(What to produce): Using the data below, copy out all lines with the word "visibility".

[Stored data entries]
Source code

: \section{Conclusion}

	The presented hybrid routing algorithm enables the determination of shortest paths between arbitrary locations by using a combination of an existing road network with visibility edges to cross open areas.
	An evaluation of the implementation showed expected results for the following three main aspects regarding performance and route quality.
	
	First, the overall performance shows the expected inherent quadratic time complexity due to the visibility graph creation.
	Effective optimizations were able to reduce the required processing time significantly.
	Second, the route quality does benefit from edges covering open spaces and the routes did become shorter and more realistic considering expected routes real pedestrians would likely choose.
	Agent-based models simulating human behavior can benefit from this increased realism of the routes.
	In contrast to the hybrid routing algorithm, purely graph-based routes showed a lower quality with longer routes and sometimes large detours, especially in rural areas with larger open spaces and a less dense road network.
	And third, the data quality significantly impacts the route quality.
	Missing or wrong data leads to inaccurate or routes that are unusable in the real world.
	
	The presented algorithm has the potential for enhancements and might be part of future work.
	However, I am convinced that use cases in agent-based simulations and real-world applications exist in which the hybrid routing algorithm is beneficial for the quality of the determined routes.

(Solved exercise):
	The presented hybrid routing algorithm enables the determination of shortest paths between arbitrary locations by using a combination of an existing road network with visibility edges to cross open areas.
	First, the overall performance shows the expected inherent quadratic time complexity due to the visibility graph creation.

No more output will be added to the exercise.